(Dataset entries)

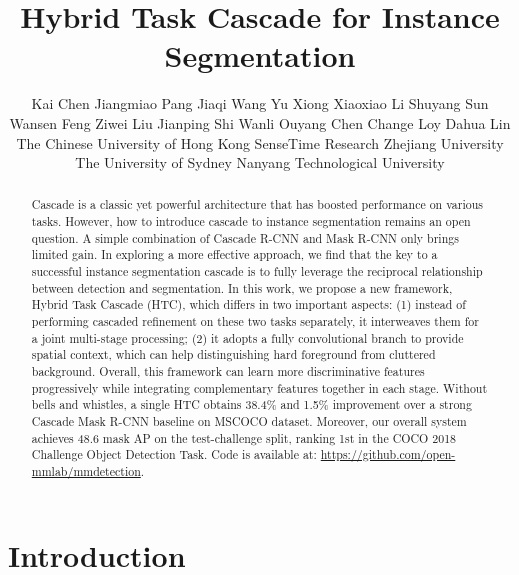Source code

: \documentclass[10pt,twocolumn,letterpaper]{article}
\begin{document}
\title{Hybrid Task Cascade for Instance Segmentation}

\author{Kai Chen \quad Jiangmiao Pang \quad Jiaqi Wang \quad Yu Xiong \quad Xiaoxiao Li \quad Shuyang Sun\\
Wansen Feng \quad Ziwei Liu \quad Jianping Shi \quad Wanli Ouyang \quad Chen Change Loy \quad Dahua Lin\\
The Chinese University of Hong Kong \quad SenseTime Research \quad Zhejiang University \\
The University of Sydney \quad Nanyang Technological University\\
}

\maketitle
\thispagestyle{empty}



\begin{abstract}

Cascade is a classic yet powerful architecture that has boosted performance on
various tasks. However, how to introduce cascade to instance segmentation remains
an open question. A simple combination of Cascade R-CNN and Mask R-CNN
only brings limited gain.
In exploring a more effective approach, we find that the key to a successful
instance segmentation cascade is to fully leverage the reciprocal relationship
between detection and segmentation.
In this work, we propose a new framework, Hybrid Task Cascade (HTC), which
differs in two important aspects:
(1) instead of performing cascaded refinement on these two tasks separately,
it interweaves them for a joint multi-stage processing;
(2) it adopts a fully convolutional branch to provide spatial context, which can
help distinguishing hard foreground from cluttered background.
Overall, this framework can learn more discriminative features
progressively while integrating complementary features together in each stage.
Without bells and whistles, a single HTC obtains
38.4\% and 1.5\% improvement over a strong Cascade Mask R-CNN
baseline on MSCOCO dataset.
Moreover, our overall system achieves 48.6 mask AP on the test-challenge split, ranking 1st in the COCO 2018 Challenge Object Detection Task.
Code is available at: \url{https://github.com/open-mmlab/mmdetection}.

\end{abstract}
 

\section{Introduction}
\label{sec:intro}
\end{document}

§ What you need to do
The reply must match the records exactly, apart from the pictures, which are left out.

§ Problem solution
Source code

: \documentclass[10pt,twocolumn,letterpaper]{article}
\begin{document}
\title{Hybrid Task Cascade for Instance Segmentation}

\author{Kai Chen \quad Jiangmiao Pang \quad Jiaqi Wang \quad Yu Xiong \quad Xiaoxiao Li \quad Shuyang Sun\\
Wansen Feng \quad Ziwei Liu \quad Jianping Shi \quad Wanli Ouyang \quad Chen Change Loy \quad Dahua Lin\\
The Chinese University of Hong Kong \quad SenseTime Research \quad Zhejiang University \\
The University of Sydney \quad Nanyang Technological University\\
}

\maketitle
\thispagestyle{empty}



\begin{abstract}

Cascade is a classic yet powerful architecture that has boosted performance on
various tasks. However, how to introduce cascade to instance segmentation remains
an open question. A simple combination of Cascade R-CNN and Mask R-CNN
only brings limited gain.
In exploring a more effective approach, we find that the key to a successful
instance segmentation cascade is to fully leverage the reciprocal relationship
between detection and segmentation.
In this work, we propose a new framework, Hybrid Task Cascade (HTC), which
differs in two important aspects:
(1) instead of performing cascaded refinement on these two tasks separately,
it interweaves them for a joint multi-stage processing;
(2) it adopts a fully convolutional branch to provide spatial context, which can
help distinguishing hard foreground from cluttered background.
Overall, this framework can learn more discriminative features
progressively while integrating complementary features together in each stage.
Without bells and whistles, a single HTC obtains
38.4\% and 1.5\% improvement over a strong Cascade Mask R-CNN
baseline on MSCOCO dataset.
Moreover, our overall system achieves 48.6 mask AP on the test-challenge split, ranking 1st in the COCO 2018 Challenge Object Detection Task.
Code is available at: \url{https://github.com/open-mmlab/mmdetection}.

\end{abstract}
 

\section{Introduction}
\label{sec:intro}
\end{document}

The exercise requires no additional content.